Rozdział 3 || Zakład

Długą przerwę spędziliśmy na świeżym powietrzu. Chłopaki złapali mnie kiedy wychodziłem z toalety i zaciągnęli za szkołę zapalić. Sam nie chciałem dotykać papierosów, kiedy miałem okazję, nie chciałem z nimi przebywać i siedziałem wtedy na stołówce albo na piętrze. Ale dzisiaj chłopaki zaciągnęli mnie siłą. Nie mogłem się im wyrwać. W dodatku wiedziałem że będą wypytywali o Niko.

 I jak? Jaki jest? No opowiadaj Luka! — zagadną niski, krępy chłopak, kucający pod ścianą. Z jego ust unosił się dym papierosowy. Nazywał się Colin. Chłopak zawsze był ciekawy wszystkiego i łykał każdą ściemę jak młody pelikan.

No właśnie. Oprócz dziwnych włosów nie ma nic nadzwyczajnego w nim. — odburknął inny, wysoki, chudy jak szczypior piegowaty, rudy chłopak. Wydawało się że jest głową całej paczki ale to tylko złudzenie. Jest głupi jak but, a nawet głupszy. Colin szturchnął go w łydkę i pokręcił głową. Rudzielec — Marco — zawsze obgadywał wszystkich i rozsiewał potem plotki na ich temat, oczywiście w każdej było ziarnko prawdy, ale większość była po prostu zmyślona.

No więc? Opowiesz o nim? — powiedział kolejny, Shane, ale go zignorowałem. Przewróciłem oczami i zacząłem kopać kamyki w miejscu.

Po co? Skoro według Marco jest nudny. — mruknąłem niezadowolony.

Oj tam, na pewno coś ci o sobie powiedział. — zaczął narzekać Colin, ale posłałem mu srogie spojrzenie i zaczął mamrotać coś do siebie po cichu pod nosem.

Dziewczyny śmiały się na przerwie. — powiedział Marco.
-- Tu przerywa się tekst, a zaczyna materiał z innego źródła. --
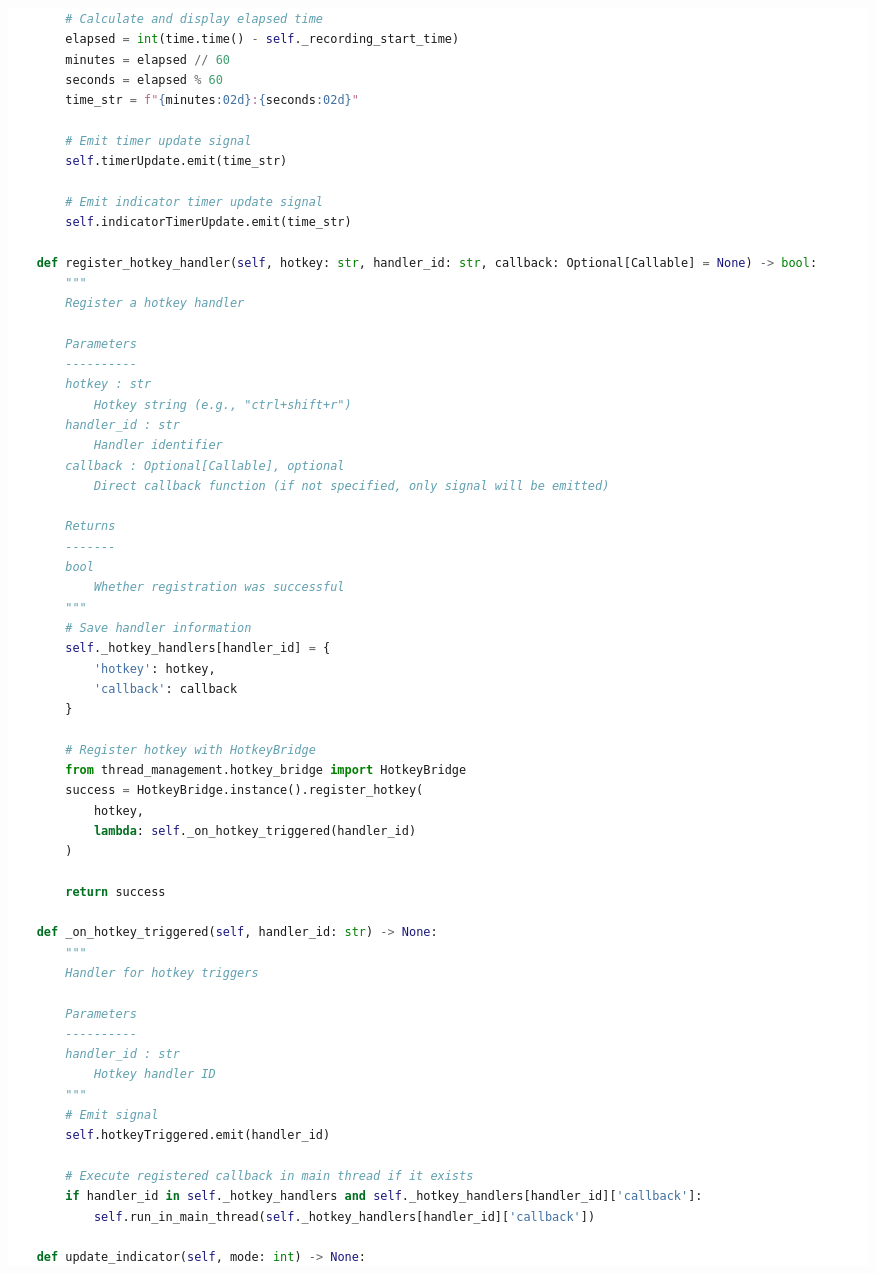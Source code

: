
 ```python
        # Calculate and display elapsed time
        elapsed = int(time.time() - self._recording_start_time)
        minutes = elapsed // 60
        seconds = elapsed % 60
        time_str = f"{minutes:02d}:{seconds:02d}"
        
        # Emit timer update signal
        self.timerUpdate.emit(time_str)
        
        # Emit indicator timer update signal
        self.indicatorTimerUpdate.emit(time_str)
    
    def register_hotkey_handler(self, hotkey: str, handler_id: str, callback: Optional[Callable] = None) -> bool:
        """
        Register a hotkey handler
        
        Parameters
        ----------
        hotkey : str
            Hotkey string (e.g., "ctrl+shift+r")
        handler_id : str
            Handler identifier
        callback : Optional[Callable], optional
            Direct callback function (if not specified, only signal will be emitted)
        
        Returns
        -------
        bool
            Whether registration was successful
        """
        # Save handler information
        self._hotkey_handlers[handler_id] = {
            'hotkey': hotkey,
            'callback': callback
        }
        
        # Register hotkey with HotkeyBridge
        from thread_management.hotkey_bridge import HotkeyBridge
        success = HotkeyBridge.instance().register_hotkey(
            hotkey, 
            lambda: self._on_hotkey_triggered(handler_id)
        )
        
        return success
    
    def _on_hotkey_triggered(self, handler_id: str) -> None:
        """
        Handler for hotkey triggers
        
        Parameters
        ----------
        handler_id : str
            Hotkey handler ID
        """
        # Emit signal
        self.hotkeyTriggered.emit(handler_id)
        
        # Execute registered callback in main thread if it exists
        if handler_id in self._hotkey_handlers and self._hotkey_handlers[handler_id]['callback']:
            self.run_in_main_thread(self._hotkey_handlers[handler_id]['callback'])
    
    def update_indicator(self, mode: int) -> None:
```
Z początku nie spoglądałem na niego, ale słuchałem wszystkiego co mówił. Nie byłem ciekawy, było mi po prostu szkoda młodego że dopiero pierwszy dzień a chłopak już ma przypiętą do siebie łatkę.

Z nowego? — zapytał Colin.

Gadały że gej. Podobno znają kogoś z jego poprzedniej szkoły. — dokończył Marco i spojrzał na mnie. — Luka, zakładam się z tobą o pięć dych, że nie zrobi ci loda. — szturchnął mnie i się uśmiechnął.
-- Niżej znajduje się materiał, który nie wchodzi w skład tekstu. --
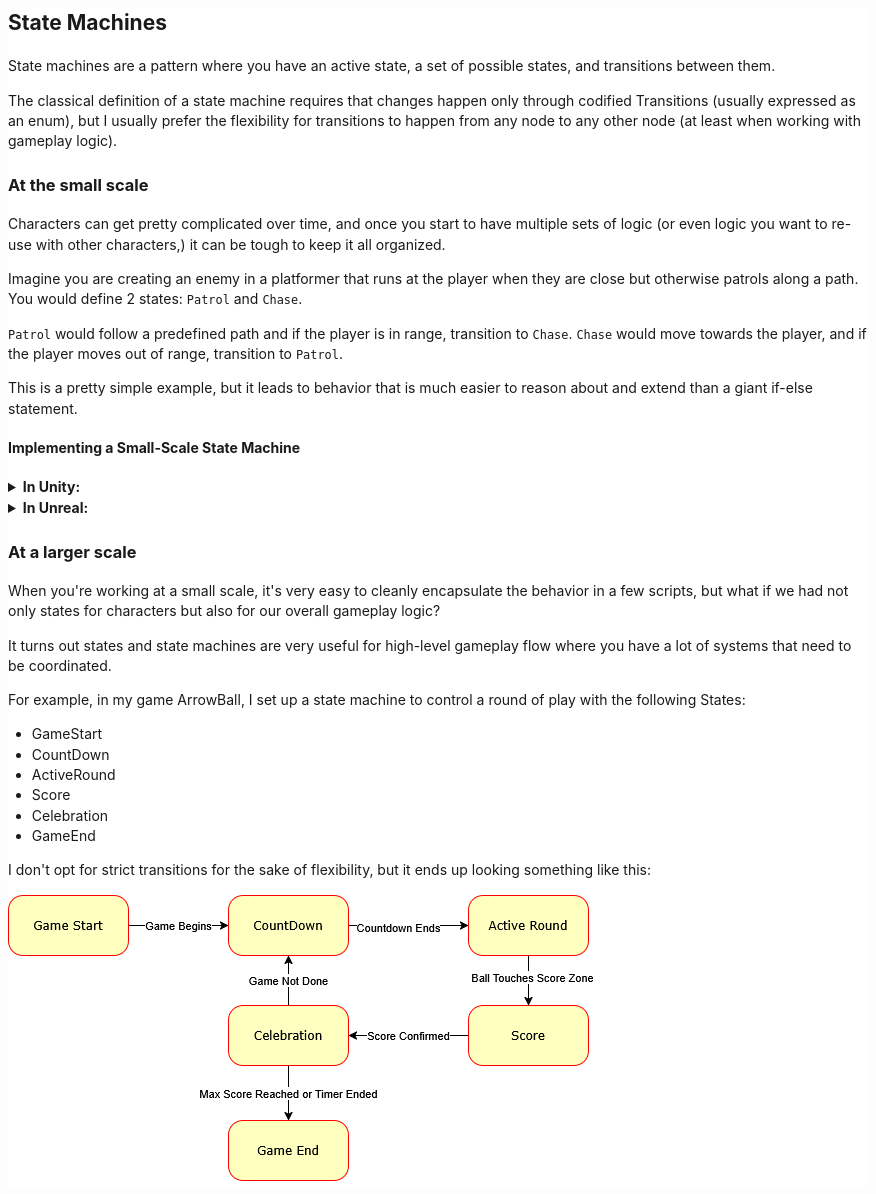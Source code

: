 ## State Machines
State machines are a pattern where you have an active state, a set of possible states, and transitions between them.

The classical definition of a state machine requires that changes happen only through codified Transitions (usually expressed as an enum), but I usually prefer the flexibility for transitions to happen from any node to any other node (at least when working with gameplay logic).

### At the small scale
Characters can get pretty complicated over time, and once you start to have multiple sets of logic (or even logic you want to re-use with other characters,) it can be tough to keep it all organized.

Imagine you are creating an enemy in a platformer that runs at the player when they are close but otherwise patrols along a path. You would define 2 states: `Patrol` and `Chase`. 

`Patrol` would follow a predefined path and if the player is in range, transition to `Chase`. `Chase` would move towards the player, and if the player moves out of range, transition to `Patrol`. 

This is a pretty simple example, but it leads to behavior that is much easier to reason about and extend than a giant if-else statement.

#### Implementing a Small-Scale State Machine
<details markdown="1" id="small-sm-unity"><summary><b>In Unity:</b></summary></details>


<details markdown="1" id="small-sm-unreal"><summary><b>In Unreal:</b></summary></details>

### At a larger scale
When you're working at a small scale, it's very easy to cleanly encapsulate the behavior in a few scripts, but what if we had not only states for characters but also for our overall gameplay logic?

It turns out states and state machines are very useful for high-level gameplay flow where you have a lot of systems that need to be coordinated.

For example, in my game ArrowBall, I set up a state machine to control a round of play with the following States:
- GameStart
- CountDown
- ActiveRound
- Score
- Celebration
- GameEnd

I don't opt for strict transitions for the sake of flexibility, but it ends up looking something like this:

![Diagram showing arrowball states and when the transitions between them happen](/assets/images/arrowball-states.png)
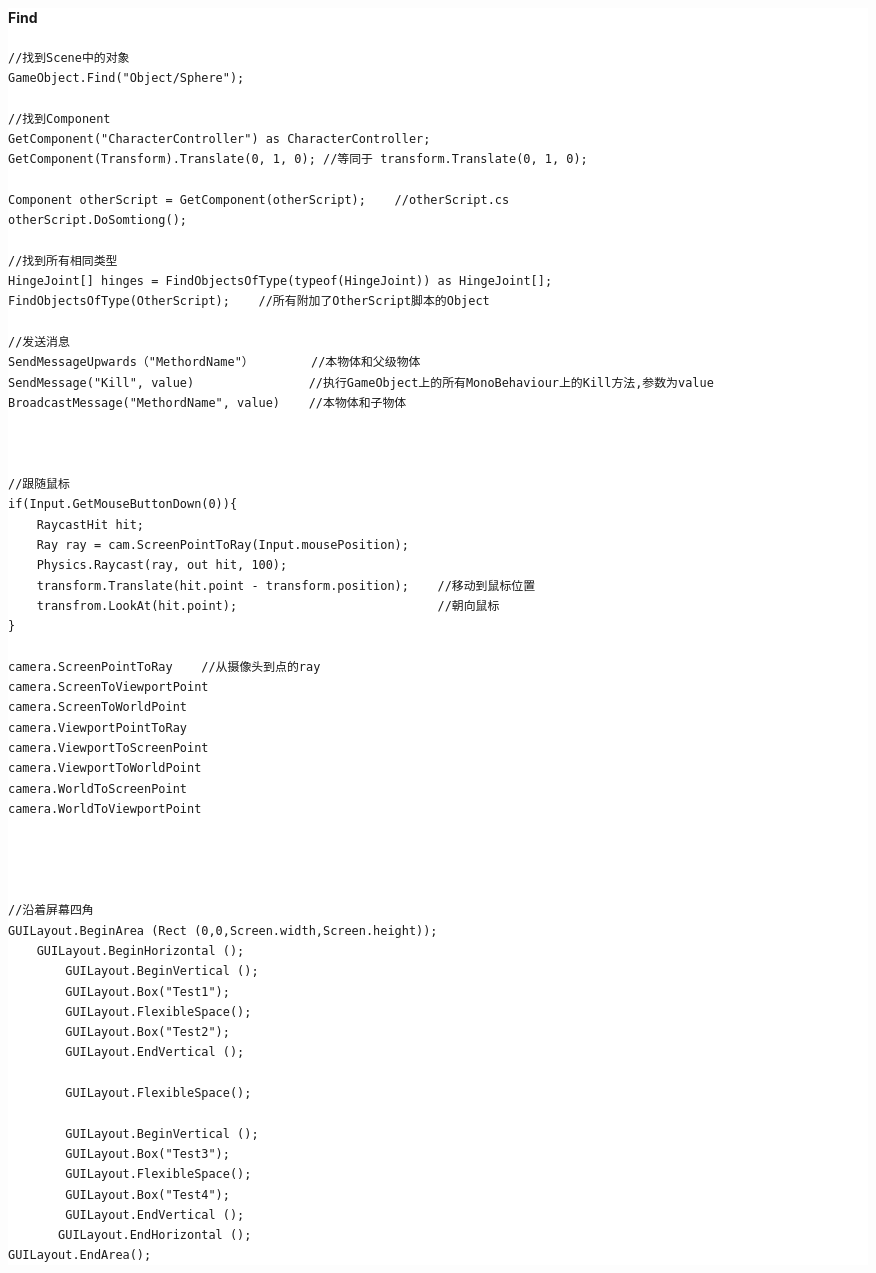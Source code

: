 

#### Find
```
//找到Scene中的对象
GameObject.Find("Object/Sphere");

//找到Component
GetComponent("CharacterController") as CharacterController;
GetComponent(Transform).Translate(0, 1, 0); //等同于 transform.Translate(0, 1, 0);

Component otherScript = GetComponent(otherScript);    //otherScript.cs
otherScript.DoSomtiong();

//找到所有相同类型
HingeJoint[] hinges = FindObjectsOfType(typeof(HingeJoint)) as HingeJoint[];
FindObjectsOfType(OtherScript);    //所有附加了OtherScript脚本的Object

//发送消息
SendMessageUpwards（"MethordName"）        //本物体和父级物体
SendMessage("Kill", value)                //执行GameObject上的所有MonoBehaviour上的Kill方法,参数为value
BroadcastMessage("MethordName", value)    //本物体和子物体



//跟随鼠标
if(Input.GetMouseButtonDown(0)){
    RaycastHit hit;
    Ray ray = cam.ScreenPointToRay(Input.mousePosition);
    Physics.Raycast(ray, out hit, 100);
    transform.Translate(hit.point - transform.position);    //移动到鼠标位置
    transfrom.LookAt(hit.point);                            //朝向鼠标
}

camera.ScreenPointToRay    //从摄像头到点的ray
camera.ScreenToViewportPoint
camera.ScreenToWorldPoint
camera.ViewportPointToRay
camera.ViewportToScreenPoint
camera.ViewportToWorldPoint
camera.WorldToScreenPoint
camera.WorldToViewportPoint




//沿着屏幕四角
GUILayout.BeginArea (Rect (0,0,Screen.width,Screen.height));
    GUILayout.BeginHorizontal ();
        GUILayout.BeginVertical ();
        GUILayout.Box("Test1");
        GUILayout.FlexibleSpace();
        GUILayout.Box("Test2");
        GUILayout.EndVertical ();

        GUILayout.FlexibleSpace();

        GUILayout.BeginVertical ();
        GUILayout.Box("Test3");
        GUILayout.FlexibleSpace();
        GUILayout.Box("Test4");
        GUILayout.EndVertical ();
       GUILayout.EndHorizontal ();
GUILayout.EndArea();
```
Jesteś idiotą Marco. — burknął Shane, głowa całej paczki. Zgasił papierosa na gzymsie budynku i spojrzał na mnie, jakby oczekiwał jakiejś racjonalnej odpowiedzi na ich wygłupy. — Zakładam się z Marco o pięć dych, że Luka go w sobie rozkocha i zrobi mu loda. Jak się mamy bawić, to na całego. — uśmiechnął się w sposób którego nie lubiłem.
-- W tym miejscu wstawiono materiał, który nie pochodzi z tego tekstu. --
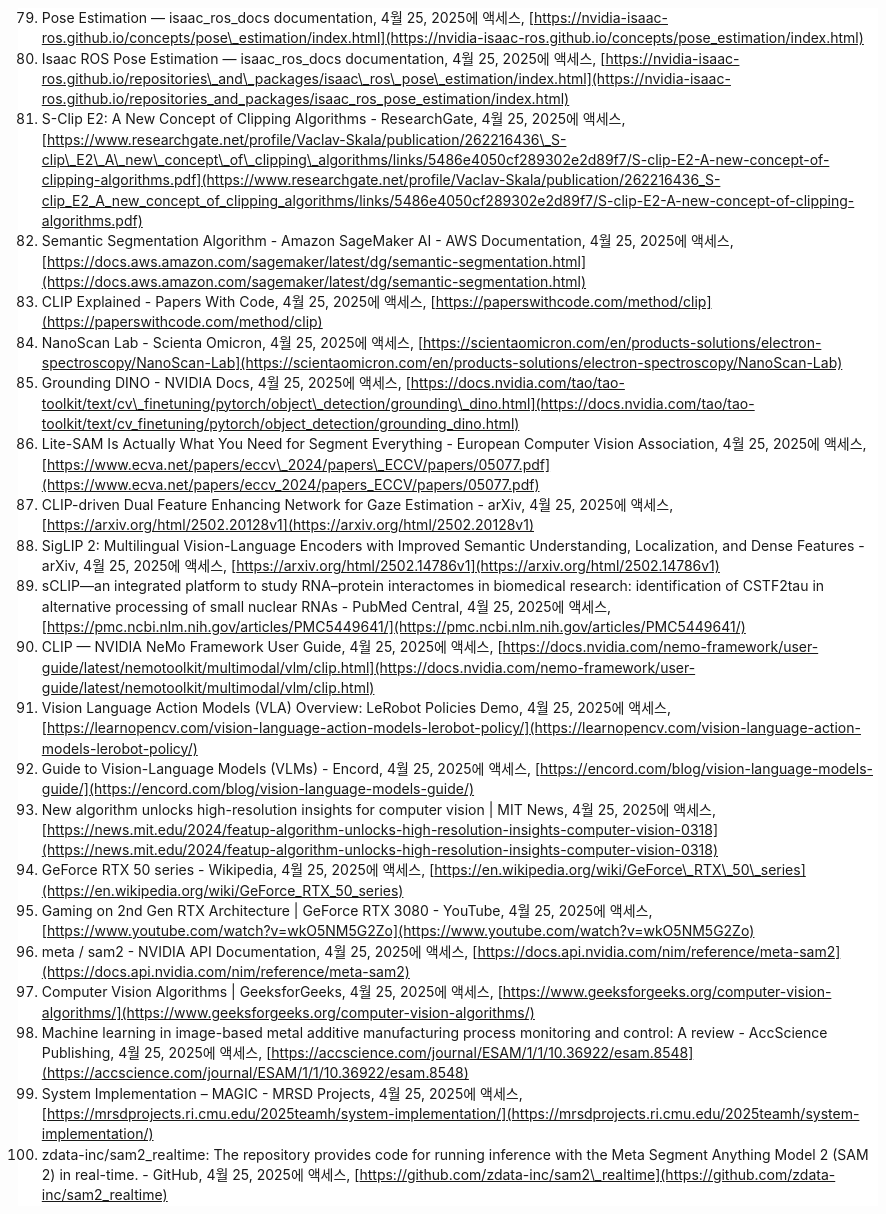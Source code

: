 79. Pose Estimation — isaac\_ros\_docs documentation, 4월 25, 2025에 액세스, [https://nvidia-isaac-ros.github.io/concepts/pose\_estimation/index.html](https://nvidia-isaac-ros.github.io/concepts/pose_estimation/index.html)  
80. Isaac ROS Pose Estimation — isaac\_ros\_docs documentation, 4월 25, 2025에 액세스, [https://nvidia-isaac-ros.github.io/repositories\_and\_packages/isaac\_ros\_pose\_estimation/index.html](https://nvidia-isaac-ros.github.io/repositories_and_packages/isaac_ros_pose_estimation/index.html)  
81. S-Clip E2: A New Concept of Clipping Algorithms \- ResearchGate, 4월 25, 2025에 액세스, [https://www.researchgate.net/profile/Vaclav-Skala/publication/262216436\_S-clip\_E2\_A\_new\_concept\_of\_clipping\_algorithms/links/5486e4050cf289302e2d89f7/S-clip-E2-A-new-concept-of-clipping-algorithms.pdf](https://www.researchgate.net/profile/Vaclav-Skala/publication/262216436_S-clip_E2_A_new_concept_of_clipping_algorithms/links/5486e4050cf289302e2d89f7/S-clip-E2-A-new-concept-of-clipping-algorithms.pdf)  
82. Semantic Segmentation Algorithm \- Amazon SageMaker AI \- AWS Documentation, 4월 25, 2025에 액세스, [https://docs.aws.amazon.com/sagemaker/latest/dg/semantic-segmentation.html](https://docs.aws.amazon.com/sagemaker/latest/dg/semantic-segmentation.html)  
83. CLIP Explained \- Papers With Code, 4월 25, 2025에 액세스, [https://paperswithcode.com/method/clip](https://paperswithcode.com/method/clip)  
84. NanoScan Lab \- Scienta Omicron, 4월 25, 2025에 액세스, [https://scientaomicron.com/en/products-solutions/electron-spectroscopy/NanoScan-Lab](https://scientaomicron.com/en/products-solutions/electron-spectroscopy/NanoScan-Lab)  
85. Grounding DINO \- NVIDIA Docs, 4월 25, 2025에 액세스, [https://docs.nvidia.com/tao/tao-toolkit/text/cv\_finetuning/pytorch/object\_detection/grounding\_dino.html](https://docs.nvidia.com/tao/tao-toolkit/text/cv_finetuning/pytorch/object_detection/grounding_dino.html)  
86. Lite-SAM Is Actually What You Need for Segment Everything \- European Computer Vision Association, 4월 25, 2025에 액세스, [https://www.ecva.net/papers/eccv\_2024/papers\_ECCV/papers/05077.pdf](https://www.ecva.net/papers/eccv_2024/papers_ECCV/papers/05077.pdf)  
87. CLIP-driven Dual Feature Enhancing Network for Gaze Estimation \- arXiv, 4월 25, 2025에 액세스, [https://arxiv.org/html/2502.20128v1](https://arxiv.org/html/2502.20128v1)  
88. SigLIP 2: Multilingual Vision-Language Encoders with Improved Semantic Understanding, Localization, and Dense Features \- arXiv, 4월 25, 2025에 액세스, [https://arxiv.org/html/2502.14786v1](https://arxiv.org/html/2502.14786v1)  
89. sCLIP—an integrated platform to study RNA–protein interactomes in biomedical research: identification of CSTF2tau in alternative processing of small nuclear RNAs \- PubMed Central, 4월 25, 2025에 액세스, [https://pmc.ncbi.nlm.nih.gov/articles/PMC5449641/](https://pmc.ncbi.nlm.nih.gov/articles/PMC5449641/)  
90. CLIP — NVIDIA NeMo Framework User Guide, 4월 25, 2025에 액세스, [https://docs.nvidia.com/nemo-framework/user-guide/latest/nemotoolkit/multimodal/vlm/clip.html](https://docs.nvidia.com/nemo-framework/user-guide/latest/nemotoolkit/multimodal/vlm/clip.html)  
91. Vision Language Action Models (VLA) Overview: LeRobot Policies Demo, 4월 25, 2025에 액세스, [https://learnopencv.com/vision-language-action-models-lerobot-policy/](https://learnopencv.com/vision-language-action-models-lerobot-policy/)  
92. Guide to Vision-Language Models (VLMs) \- Encord, 4월 25, 2025에 액세스, [https://encord.com/blog/vision-language-models-guide/](https://encord.com/blog/vision-language-models-guide/)  
93. New algorithm unlocks high-resolution insights for computer vision | MIT News, 4월 25, 2025에 액세스, [https://news.mit.edu/2024/featup-algorithm-unlocks-high-resolution-insights-computer-vision-0318](https://news.mit.edu/2024/featup-algorithm-unlocks-high-resolution-insights-computer-vision-0318)  
94. GeForce RTX 50 series \- Wikipedia, 4월 25, 2025에 액세스, [https://en.wikipedia.org/wiki/GeForce\_RTX\_50\_series](https://en.wikipedia.org/wiki/GeForce_RTX_50_series)  
95. Gaming on 2nd Gen RTX Architecture | GeForce RTX 3080 \- YouTube, 4월 25, 2025에 액세스, [https://www.youtube.com/watch?v=wkO5NM5G2Zo](https://www.youtube.com/watch?v=wkO5NM5G2Zo)  
96. meta / sam2 \- NVIDIA API Documentation, 4월 25, 2025에 액세스, [https://docs.api.nvidia.com/nim/reference/meta-sam2](https://docs.api.nvidia.com/nim/reference/meta-sam2)  
97. Computer Vision Algorithms | GeeksforGeeks, 4월 25, 2025에 액세스, [https://www.geeksforgeeks.org/computer-vision-algorithms/](https://www.geeksforgeeks.org/computer-vision-algorithms/)  
98. Machine learning in image-based metal additive manufacturing process monitoring and control: A review \- AccScience Publishing, 4월 25, 2025에 액세스, [https://accscience.com/journal/ESAM/1/1/10.36922/esam.8548](https://accscience.com/journal/ESAM/1/1/10.36922/esam.8548)  
99. System Implementation – MAGIC \- MRSD Projects, 4월 25, 2025에 액세스, [https://mrsdprojects.ri.cmu.edu/2025teamh/system-implementation/](https://mrsdprojects.ri.cmu.edu/2025teamh/system-implementation/)  
100. zdata-inc/sam2\_realtime: The repository provides code for running inference with the Meta Segment Anything Model 2 (SAM 2\) in real-time. \- GitHub, 4월 25, 2025에 액세스, [https://github.com/zdata-inc/sam2\_realtime](https://github.com/zdata-inc/sam2_realtime)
Shane w porównaniu do innych jest inteligentniejszy, sprytniejszy i myśli więcej niż Colin czy Marco razem wzięci. Mój humor momentalnie spadł. Odwróciłem wzrok od nich i przez przypadek spojrzałem na Niko który siedział na jednej z kilku ławek pod drzewem. Siedział jak zwykle w swoich słuchawkach. Zawsze wydawał się być spokojny, wyglądał na opanowanego i zamyślonego.

Zignorowałem chłopaków i naciągnąłem kaptur na głowę. Odszedłem od nich i zacząłem iść w stronę nowego. Wolałem jego towarzystwo niż ich. Wydawał się być bardziej normalny od tych półgłówków. Chciałem ciszy i spokoju żeby pozbierać myśli.

Najgorsze co mógłbym zrobić, to dać się wciągnąć w ten głupi zakład. Myślałem że Shane ma więcej oleju w głowie i że podejdzie doroślej do tematu. Nie chciałem stawiać uczuć Niko na równi z kasą. Uznałem że nie myślałem trzeźwo i powinienem był już dawno przestać z nimi się trzymać.